Under Uthoff, Hartford Ballet became one of Connecticut's leading cultural institutions, a company that first gained national recognition, then international repute from tours to the People's Republic of China in 1988 and nine Latin American countries in 1991. After Uthoff moved on to become director of Arizona Ballet, Hartford engaged in a careful, yearlong search which finally yielded the fortunate choice of current artistic director, Kirk Peterson.

Thoroughly qualified for the job, Peterson is a former principal dancer with American Ballet Theatre, Harkness Ballet, London Festival Ballet, and National Ballet in Washington, D.C., and a Varna competition bronze medalist. He is also an accomplished choreographer and a much-sought-after teacher. Even during his days as a star performer, he cultivated his interests in choreography and teaching. For a time he was resident choreographer and then company teacher and assistant to the artistic director of San Francisco Ballet. He has also choreographed for Broadway and spent some time as resident teacher at David Howard's highly respected New York City school. Lila York, director of the Pacific Northwest Ballet's Offstage series, who commissioned Peterson's Amazed in Burning Dreams, says he has "a command of the language of classical ballet . . . a quick, disciplined method, and a cooperative spirit. Soft-spoken, articulate, decisive, and unpretentious, Peterson, I believed, could work amiably, professionally, and expeditiously with the company dancers and elicit their best performances. But I was unprepared for the extent of Peterson's creative facility . . . With Burning Dreams, Peterson has accomplished one of the most difficult tasks in choreography--to make classical ballet look new again."

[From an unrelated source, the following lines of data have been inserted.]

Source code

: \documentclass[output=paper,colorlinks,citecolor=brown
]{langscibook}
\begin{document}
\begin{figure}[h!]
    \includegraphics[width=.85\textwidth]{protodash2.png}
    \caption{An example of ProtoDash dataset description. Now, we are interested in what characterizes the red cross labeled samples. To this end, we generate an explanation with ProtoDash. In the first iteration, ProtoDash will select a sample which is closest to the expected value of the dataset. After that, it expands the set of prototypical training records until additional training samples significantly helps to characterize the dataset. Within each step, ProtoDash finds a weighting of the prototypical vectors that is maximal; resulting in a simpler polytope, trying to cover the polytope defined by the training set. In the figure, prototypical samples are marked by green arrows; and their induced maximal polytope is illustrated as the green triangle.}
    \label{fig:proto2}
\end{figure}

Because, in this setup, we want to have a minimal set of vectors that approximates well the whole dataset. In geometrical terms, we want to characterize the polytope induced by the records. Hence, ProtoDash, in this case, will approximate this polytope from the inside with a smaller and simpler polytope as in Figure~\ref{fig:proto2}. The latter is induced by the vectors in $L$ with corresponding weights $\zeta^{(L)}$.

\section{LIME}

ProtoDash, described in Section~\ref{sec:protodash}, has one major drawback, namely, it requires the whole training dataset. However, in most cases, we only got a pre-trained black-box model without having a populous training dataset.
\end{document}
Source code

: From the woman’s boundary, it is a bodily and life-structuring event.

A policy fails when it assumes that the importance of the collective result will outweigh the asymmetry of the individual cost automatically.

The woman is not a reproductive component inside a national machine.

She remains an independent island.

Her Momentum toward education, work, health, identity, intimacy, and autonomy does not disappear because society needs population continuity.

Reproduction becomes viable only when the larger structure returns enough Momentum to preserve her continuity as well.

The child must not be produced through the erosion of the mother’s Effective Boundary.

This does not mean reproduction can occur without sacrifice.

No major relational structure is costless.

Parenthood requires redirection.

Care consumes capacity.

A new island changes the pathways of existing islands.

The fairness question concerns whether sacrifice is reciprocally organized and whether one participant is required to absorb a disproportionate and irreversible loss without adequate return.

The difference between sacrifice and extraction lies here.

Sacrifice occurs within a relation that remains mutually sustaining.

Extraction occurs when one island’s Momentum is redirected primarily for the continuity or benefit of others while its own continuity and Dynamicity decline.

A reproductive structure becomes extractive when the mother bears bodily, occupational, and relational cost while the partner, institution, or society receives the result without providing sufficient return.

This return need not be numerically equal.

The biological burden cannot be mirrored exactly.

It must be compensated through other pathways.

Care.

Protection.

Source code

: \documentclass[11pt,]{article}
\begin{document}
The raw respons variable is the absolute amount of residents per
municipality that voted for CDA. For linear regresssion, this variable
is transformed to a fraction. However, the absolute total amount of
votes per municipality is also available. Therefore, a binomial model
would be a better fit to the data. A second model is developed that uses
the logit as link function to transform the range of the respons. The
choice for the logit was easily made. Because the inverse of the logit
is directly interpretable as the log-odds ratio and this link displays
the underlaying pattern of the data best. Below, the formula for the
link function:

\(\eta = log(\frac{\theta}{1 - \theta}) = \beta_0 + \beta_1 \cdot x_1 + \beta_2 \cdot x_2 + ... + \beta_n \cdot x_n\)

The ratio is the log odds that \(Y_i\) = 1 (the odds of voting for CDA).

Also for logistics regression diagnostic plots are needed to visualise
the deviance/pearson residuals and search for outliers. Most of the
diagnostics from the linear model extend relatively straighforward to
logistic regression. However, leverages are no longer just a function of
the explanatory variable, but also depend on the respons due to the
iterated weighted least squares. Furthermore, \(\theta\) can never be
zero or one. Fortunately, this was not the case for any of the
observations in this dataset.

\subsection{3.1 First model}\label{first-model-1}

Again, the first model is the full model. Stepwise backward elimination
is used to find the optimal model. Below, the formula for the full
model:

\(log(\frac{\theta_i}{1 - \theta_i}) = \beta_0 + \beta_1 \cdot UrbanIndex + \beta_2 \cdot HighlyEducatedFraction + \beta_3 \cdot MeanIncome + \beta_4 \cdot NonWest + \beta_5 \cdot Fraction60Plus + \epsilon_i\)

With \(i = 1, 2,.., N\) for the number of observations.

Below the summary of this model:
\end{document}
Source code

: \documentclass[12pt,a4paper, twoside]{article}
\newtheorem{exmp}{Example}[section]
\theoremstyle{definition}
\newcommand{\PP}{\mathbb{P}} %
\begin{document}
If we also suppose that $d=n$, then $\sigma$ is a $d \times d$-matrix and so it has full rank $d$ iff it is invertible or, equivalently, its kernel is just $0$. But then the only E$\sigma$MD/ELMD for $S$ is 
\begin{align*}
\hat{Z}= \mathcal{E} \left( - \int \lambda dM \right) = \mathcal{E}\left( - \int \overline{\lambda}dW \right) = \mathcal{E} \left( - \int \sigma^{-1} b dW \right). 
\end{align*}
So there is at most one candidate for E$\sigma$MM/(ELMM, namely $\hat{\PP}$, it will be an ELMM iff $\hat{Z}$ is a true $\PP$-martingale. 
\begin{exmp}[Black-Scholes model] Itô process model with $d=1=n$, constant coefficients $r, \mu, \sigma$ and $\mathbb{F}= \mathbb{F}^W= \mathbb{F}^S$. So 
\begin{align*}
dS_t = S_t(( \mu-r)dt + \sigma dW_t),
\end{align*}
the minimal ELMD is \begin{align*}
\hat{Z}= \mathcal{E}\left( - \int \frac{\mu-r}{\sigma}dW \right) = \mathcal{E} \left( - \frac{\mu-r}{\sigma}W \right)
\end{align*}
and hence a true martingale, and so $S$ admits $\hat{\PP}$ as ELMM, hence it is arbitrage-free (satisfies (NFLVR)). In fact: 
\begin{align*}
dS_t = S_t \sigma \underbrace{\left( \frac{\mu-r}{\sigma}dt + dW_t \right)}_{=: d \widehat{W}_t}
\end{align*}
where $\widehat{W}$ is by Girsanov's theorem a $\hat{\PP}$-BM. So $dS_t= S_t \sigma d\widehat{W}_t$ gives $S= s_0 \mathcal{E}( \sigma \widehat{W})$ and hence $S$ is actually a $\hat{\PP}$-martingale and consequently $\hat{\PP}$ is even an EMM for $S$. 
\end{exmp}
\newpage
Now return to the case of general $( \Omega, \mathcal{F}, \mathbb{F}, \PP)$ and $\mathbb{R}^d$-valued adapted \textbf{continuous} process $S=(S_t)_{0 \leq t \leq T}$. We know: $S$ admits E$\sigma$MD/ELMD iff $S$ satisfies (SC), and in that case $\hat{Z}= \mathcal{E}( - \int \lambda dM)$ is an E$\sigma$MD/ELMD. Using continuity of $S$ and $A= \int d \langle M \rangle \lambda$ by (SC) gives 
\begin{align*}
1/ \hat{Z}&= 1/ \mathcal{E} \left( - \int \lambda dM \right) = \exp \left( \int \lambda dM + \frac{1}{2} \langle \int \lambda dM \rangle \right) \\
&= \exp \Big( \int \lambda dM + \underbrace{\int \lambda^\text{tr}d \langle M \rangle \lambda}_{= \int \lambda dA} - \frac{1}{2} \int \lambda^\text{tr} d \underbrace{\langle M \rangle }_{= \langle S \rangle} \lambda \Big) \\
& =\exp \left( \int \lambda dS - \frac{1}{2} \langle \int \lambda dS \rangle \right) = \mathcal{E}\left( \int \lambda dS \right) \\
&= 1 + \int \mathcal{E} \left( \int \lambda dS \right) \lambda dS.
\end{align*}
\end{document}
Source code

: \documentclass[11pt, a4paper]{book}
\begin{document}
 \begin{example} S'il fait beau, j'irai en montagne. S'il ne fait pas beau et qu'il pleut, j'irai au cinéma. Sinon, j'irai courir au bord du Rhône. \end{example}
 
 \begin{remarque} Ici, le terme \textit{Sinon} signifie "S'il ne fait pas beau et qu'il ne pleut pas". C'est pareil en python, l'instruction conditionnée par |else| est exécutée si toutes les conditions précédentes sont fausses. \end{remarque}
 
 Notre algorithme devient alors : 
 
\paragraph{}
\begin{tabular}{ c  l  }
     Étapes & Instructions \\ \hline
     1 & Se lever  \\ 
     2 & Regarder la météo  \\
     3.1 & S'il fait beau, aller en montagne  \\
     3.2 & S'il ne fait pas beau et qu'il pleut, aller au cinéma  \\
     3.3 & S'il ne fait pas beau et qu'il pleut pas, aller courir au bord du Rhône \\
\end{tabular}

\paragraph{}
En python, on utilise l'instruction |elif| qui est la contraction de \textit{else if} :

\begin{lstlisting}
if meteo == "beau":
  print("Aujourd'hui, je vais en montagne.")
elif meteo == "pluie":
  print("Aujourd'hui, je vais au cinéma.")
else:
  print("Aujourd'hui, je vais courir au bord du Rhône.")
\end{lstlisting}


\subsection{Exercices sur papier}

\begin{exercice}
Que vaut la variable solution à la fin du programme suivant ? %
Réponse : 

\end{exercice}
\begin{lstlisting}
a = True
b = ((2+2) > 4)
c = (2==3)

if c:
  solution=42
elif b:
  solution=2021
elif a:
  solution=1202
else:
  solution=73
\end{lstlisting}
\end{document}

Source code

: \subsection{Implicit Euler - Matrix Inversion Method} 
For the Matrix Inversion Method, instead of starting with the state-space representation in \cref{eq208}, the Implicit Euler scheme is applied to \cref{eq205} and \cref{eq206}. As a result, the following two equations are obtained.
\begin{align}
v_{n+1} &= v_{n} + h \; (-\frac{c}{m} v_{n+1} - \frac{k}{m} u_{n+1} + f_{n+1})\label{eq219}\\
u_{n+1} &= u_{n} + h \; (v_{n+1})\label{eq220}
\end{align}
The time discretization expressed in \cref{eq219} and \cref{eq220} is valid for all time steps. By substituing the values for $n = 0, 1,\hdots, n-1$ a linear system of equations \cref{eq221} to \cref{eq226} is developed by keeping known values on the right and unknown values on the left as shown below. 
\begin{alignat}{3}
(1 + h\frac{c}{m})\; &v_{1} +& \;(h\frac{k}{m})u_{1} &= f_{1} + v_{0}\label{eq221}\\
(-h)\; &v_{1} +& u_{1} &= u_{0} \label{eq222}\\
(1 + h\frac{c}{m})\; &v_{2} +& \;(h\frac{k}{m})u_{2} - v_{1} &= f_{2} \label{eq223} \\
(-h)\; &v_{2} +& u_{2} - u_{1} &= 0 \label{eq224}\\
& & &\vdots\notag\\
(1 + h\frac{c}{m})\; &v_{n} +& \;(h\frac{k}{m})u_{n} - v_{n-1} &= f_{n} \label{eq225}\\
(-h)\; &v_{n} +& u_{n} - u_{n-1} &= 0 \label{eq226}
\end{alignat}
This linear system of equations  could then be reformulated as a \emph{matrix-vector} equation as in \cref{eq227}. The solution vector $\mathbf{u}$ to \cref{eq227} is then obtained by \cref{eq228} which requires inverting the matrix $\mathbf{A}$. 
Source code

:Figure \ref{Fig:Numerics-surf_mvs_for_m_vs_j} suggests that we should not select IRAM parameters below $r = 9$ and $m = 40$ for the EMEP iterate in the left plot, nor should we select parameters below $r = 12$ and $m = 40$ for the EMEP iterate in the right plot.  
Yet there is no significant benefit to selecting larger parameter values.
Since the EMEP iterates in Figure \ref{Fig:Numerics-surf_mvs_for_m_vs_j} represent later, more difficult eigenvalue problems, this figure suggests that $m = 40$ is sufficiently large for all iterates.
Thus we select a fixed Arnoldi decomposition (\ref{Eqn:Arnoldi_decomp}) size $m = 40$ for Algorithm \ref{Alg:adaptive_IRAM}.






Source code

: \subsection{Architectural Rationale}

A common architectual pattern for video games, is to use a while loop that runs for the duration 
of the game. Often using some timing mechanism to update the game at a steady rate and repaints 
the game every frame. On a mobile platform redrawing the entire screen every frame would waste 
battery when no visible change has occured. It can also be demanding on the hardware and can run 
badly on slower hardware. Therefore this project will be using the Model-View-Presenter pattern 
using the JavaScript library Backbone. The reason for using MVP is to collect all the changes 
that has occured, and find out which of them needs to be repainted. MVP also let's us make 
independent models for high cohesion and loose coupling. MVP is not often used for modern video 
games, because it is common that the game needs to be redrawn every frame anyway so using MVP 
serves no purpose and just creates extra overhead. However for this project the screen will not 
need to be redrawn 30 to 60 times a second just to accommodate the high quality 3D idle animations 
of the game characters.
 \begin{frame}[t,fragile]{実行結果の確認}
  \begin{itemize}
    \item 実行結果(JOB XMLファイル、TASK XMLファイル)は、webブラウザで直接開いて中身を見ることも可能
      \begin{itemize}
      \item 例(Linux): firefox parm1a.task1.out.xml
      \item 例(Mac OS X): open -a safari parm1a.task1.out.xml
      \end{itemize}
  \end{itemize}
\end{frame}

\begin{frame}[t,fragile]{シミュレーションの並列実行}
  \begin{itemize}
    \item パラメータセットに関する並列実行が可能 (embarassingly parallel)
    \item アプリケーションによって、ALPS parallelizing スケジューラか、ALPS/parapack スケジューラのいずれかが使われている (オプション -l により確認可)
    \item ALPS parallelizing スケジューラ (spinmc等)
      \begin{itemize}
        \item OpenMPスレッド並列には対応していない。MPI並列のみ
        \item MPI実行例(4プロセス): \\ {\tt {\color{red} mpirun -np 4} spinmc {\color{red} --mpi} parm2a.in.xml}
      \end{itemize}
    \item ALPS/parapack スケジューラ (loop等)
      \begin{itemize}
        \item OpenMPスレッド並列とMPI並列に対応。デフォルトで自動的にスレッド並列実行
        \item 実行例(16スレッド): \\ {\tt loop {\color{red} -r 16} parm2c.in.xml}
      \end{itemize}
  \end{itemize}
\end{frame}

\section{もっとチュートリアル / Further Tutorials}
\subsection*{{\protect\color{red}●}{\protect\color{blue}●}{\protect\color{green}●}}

That is exactly what Peterson aims to do with Hartford Ballet--make classical ballet look new again. "I wish to have Hartford Ballet recognized as a company and an organization rooted in the classical tradition yet on the cutting edge of ballet choreography, concepts, and fresh approaches to tradition. Our diversity of repertoire should primarily reflect and be an outgrowth of the technique of classical ballet. The full-length classics, although representative of ballet's tradition of grandly scaled story ballets, are only one example of the choreographic manifestations of classical ballet technique. We should also strive to balance the repertoire with the periodic addition of ballets from the great masters of the twentieth century [while becoming] a hotbed of creativity whose goal is to excite Hartford, the nation, and the world." This is a man whose thinking isn't small!

Thus far, Peterson is succeeding admirably. During his initial few seasons he has (of course) choreographed a new Nutcracker, this one set in the 1 840s California Gold Rush. He has mounted Giselle and restaged and newly created several shorter pieces for the company. In rehearsal for next season is Peterson's full-length Coppelia, which is chock-full of authentic vocabulary and the old French steps; he hopes at some point to add Swan Lake and Sleeping Beauty, perhaps cooperating with another company in order to have a full cast. Added to the repertoire have been works by twentieth-century masters George Balanchine and Antony Tudor, and a stream of newer works by Colin Conner. Choo-San Goh, Jean Grand-Maitre, Monica Levy, and Graham Lustig. This season will get off to a glorious start on September 26 with the program, "A Tribute to Russian Ballet," featuring Bronislava Nijinska's Les Biches, Balanchine's Apollo, Michel Fokine's Le Spectre de la Rose, and the world premiere of Peterson's new staging of the Diaghilev classic, The Firebird.

As if one new Nutcracker weren't enough, Peterson will choreograph yet another for Christmas 1997, with an even more ingenious twist. Entitled The American Nutcracker, it is being underwritten by the Mashantucket Pequot Tribal Nation, which has pledged $500,000 to cover the costs of mounting the ballet and providing all new sets and costumes. This new version will be set in the foothills of the Sierra Nevada Mountains and Giant Sequoia National Park. The Act I party scene will feature historic figures such as Mark Twain as guests; one of the Act II variations will include a Native American scene. After playing Hartford the work will be presented in ten performances over four years in the tribe's southeastern Connecticut reservation. Says tribal chairman Richard A. Hayward, "Dance is a significant part of tribal culture, and this agreement is a winning proposition for everyone."